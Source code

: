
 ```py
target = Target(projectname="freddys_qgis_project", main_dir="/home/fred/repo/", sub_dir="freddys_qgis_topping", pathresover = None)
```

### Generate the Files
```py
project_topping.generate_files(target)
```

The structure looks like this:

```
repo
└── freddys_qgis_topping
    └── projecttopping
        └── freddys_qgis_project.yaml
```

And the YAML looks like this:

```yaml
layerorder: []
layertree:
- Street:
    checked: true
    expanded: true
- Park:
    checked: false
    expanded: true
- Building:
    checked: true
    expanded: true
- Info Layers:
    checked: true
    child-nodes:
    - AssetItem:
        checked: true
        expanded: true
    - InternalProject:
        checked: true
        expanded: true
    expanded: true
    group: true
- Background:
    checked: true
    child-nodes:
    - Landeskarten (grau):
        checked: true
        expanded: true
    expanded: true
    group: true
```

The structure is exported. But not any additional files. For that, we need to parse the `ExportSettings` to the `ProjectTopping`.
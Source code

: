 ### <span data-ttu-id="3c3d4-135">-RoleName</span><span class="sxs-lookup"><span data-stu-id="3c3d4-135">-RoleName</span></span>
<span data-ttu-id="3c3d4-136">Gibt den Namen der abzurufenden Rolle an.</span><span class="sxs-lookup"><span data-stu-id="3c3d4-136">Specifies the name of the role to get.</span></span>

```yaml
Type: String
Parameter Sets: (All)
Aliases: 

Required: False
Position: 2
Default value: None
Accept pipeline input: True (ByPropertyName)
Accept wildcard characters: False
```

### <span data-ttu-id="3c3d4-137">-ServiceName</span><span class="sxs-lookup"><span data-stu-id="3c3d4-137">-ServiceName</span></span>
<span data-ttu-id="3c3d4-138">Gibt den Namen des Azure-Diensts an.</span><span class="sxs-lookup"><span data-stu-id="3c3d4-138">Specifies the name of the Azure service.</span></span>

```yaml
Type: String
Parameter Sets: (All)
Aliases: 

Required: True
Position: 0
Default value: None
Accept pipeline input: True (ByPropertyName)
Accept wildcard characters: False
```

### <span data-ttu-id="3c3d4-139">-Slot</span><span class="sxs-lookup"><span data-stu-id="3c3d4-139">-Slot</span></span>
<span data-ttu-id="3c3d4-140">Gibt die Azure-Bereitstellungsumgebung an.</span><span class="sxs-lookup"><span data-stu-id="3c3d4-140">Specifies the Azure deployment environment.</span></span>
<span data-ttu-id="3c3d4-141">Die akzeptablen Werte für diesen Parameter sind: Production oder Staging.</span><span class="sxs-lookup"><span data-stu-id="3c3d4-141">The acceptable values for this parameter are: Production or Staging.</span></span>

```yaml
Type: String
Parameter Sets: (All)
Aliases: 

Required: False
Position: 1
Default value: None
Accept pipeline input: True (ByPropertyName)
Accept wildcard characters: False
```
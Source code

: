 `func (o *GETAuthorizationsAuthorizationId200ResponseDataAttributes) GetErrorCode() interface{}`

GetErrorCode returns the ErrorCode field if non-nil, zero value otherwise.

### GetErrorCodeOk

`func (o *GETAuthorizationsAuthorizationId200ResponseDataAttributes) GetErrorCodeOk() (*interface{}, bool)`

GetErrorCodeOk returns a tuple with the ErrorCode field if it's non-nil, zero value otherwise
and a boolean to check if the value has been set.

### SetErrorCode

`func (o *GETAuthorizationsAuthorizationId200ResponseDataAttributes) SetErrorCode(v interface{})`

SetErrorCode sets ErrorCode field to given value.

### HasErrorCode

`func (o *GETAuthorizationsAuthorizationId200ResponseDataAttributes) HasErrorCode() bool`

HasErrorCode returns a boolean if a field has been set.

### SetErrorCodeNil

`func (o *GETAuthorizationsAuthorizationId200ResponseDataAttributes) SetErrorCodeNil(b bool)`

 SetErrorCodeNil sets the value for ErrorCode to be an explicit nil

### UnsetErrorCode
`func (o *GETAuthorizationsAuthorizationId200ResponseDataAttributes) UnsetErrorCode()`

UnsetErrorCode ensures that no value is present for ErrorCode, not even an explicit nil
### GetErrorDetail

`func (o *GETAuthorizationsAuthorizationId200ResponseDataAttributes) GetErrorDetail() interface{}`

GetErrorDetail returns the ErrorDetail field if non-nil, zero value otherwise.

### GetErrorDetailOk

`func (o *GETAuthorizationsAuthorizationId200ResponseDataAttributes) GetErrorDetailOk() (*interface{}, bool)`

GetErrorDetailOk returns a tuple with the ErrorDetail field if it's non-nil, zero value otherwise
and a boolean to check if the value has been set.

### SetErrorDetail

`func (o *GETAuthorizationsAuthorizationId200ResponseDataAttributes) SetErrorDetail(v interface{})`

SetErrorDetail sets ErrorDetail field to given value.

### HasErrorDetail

########################################

What the task requires
Write the records above out again precisely.

Task result
Source code

:
 ```py
target = Target(projectname="freddys_qgis_project", main_dir="/home/fred/repo/", sub_dir="freddys_qgis_topping", pathresover = None)
```

### Generate the Files
```py
project_topping.generate_files(target)
```

The structure looks like this:

```
repo
└── freddys_qgis_topping
    └── projecttopping
        └── freddys_qgis_project.yaml
```

And the YAML looks like this:

```yaml
layerorder: []
layertree:
- Street:
    checked: true
    expanded: true
- Park:
    checked: false
    expanded: true
- Building:
    checked: true
    expanded: true
- Info Layers:
    checked: true
    child-nodes:
    - AssetItem:
        checked: true
        expanded: true
    - InternalProject:
        checked: true
        expanded: true
    expanded: true
    group: true
- Background:
    checked: true
    child-nodes:
    - Landeskarten (grau):
        checked: true
        expanded: true
    expanded: true
    group: true
```

The structure is exported. But not any additional files. For that, we need to parse the `ExportSettings` to the `ProjectTopping`.
Source code

: ### <span data-ttu-id="3c3d4-135">-RoleName</span><span class="sxs-lookup"><span data-stu-id="3c3d4-135">-RoleName</span></span>
<span data-ttu-id="3c3d4-136">Gibt den Namen der abzurufenden Rolle an.</span><span class="sxs-lookup"><span data-stu-id="3c3d4-136">Specifies the name of the role to get.</span></span>

```yaml
Type: String
Parameter Sets: (All)
Aliases: 

Required: False
Position: 2
Default value: None
Accept pipeline input: True (ByPropertyName)
Accept wildcard characters: False
```

### <span data-ttu-id="3c3d4-137">-ServiceName</span><span class="sxs-lookup"><span data-stu-id="3c3d4-137">-ServiceName</span></span>
<span data-ttu-id="3c3d4-138">Gibt den Namen des Azure-Diensts an.</span><span class="sxs-lookup"><span data-stu-id="3c3d4-138">Specifies the name of the Azure service.</span></span>

```yaml
Type: String
Parameter Sets: (All)
Aliases: 

Required: True
Position: 0
Default value: None
Accept pipeline input: True (ByPropertyName)
Accept wildcard characters: False
```

### <span data-ttu-id="3c3d4-139">-Slot</span><span class="sxs-lookup"><span data-stu-id="3c3d4-139">-Slot</span></span>
<span data-ttu-id="3c3d4-140">Gibt die Azure-Bereitstellungsumgebung an.</span><span class="sxs-lookup"><span data-stu-id="3c3d4-140">Specifies the Azure deployment environment.</span></span>
<span data-ttu-id="3c3d4-141">Die akzeptablen Werte für diesen Parameter sind: Production oder Staging.</span><span class="sxs-lookup"><span data-stu-id="3c3d4-141">The acceptable values for this parameter are: Production or Staging.</span></span>

```yaml
Type: String
Parameter Sets: (All)
Aliases: 

Required: False
Position: 1
Default value: None
Accept pipeline input: True (ByPropertyName)
Accept wildcard characters: False
```
Source code

: `func (o *GETAuthorizationsAuthorizationId200ResponseDataAttributes) GetErrorCode() interface{}`

GetErrorCode returns the ErrorCode field if non-nil, zero value otherwise.

### GetErrorCodeOk

`func (o *GETAuthorizationsAuthorizationId200ResponseDataAttributes) GetErrorCodeOk() (*interface{}, bool)`

GetErrorCodeOk returns a tuple with the ErrorCode field if it's non-nil, zero value otherwise
and a boolean to check if the value has been set.

### SetErrorCode

`func (o *GETAuthorizationsAuthorizationId200ResponseDataAttributes) SetErrorCode(v interface{})`

SetErrorCode sets ErrorCode field to given value.

### HasErrorCode

`func (o *GETAuthorizationsAuthorizationId200ResponseDataAttributes) HasErrorCode() bool`

HasErrorCode returns a boolean if a field has been set.

### SetErrorCodeNil

`func (o *GETAuthorizationsAuthorizationId200ResponseDataAttributes) SetErrorCodeNil(b bool)`

 SetErrorCodeNil sets the value for ErrorCode to be an explicit nil

### UnsetErrorCode
`func (o *GETAuthorizationsAuthorizationId200ResponseDataAttributes) UnsetErrorCode()`

UnsetErrorCode ensures that no value is present for ErrorCode, not even an explicit nil
### GetErrorDetail

`func (o *GETAuthorizationsAuthorizationId200ResponseDataAttributes) GetErrorDetail() interface{}`

GetErrorDetail returns the ErrorDetail field if non-nil, zero value otherwise.

### GetErrorDetailOk

`func (o *GETAuthorizationsAuthorizationId200ResponseDataAttributes) GetErrorDetailOk() (*interface{}, bool)`

GetErrorDetailOk returns a tuple with the ErrorDetail field if it's non-nil, zero value otherwise
and a boolean to check if the value has been set.

### SetErrorDetail

`func (o *GETAuthorizationsAuthorizationId200ResponseDataAttributes) SetErrorDetail(v interface{})`

SetErrorDetail sets ErrorDetail field to given value.

### HasErrorDetail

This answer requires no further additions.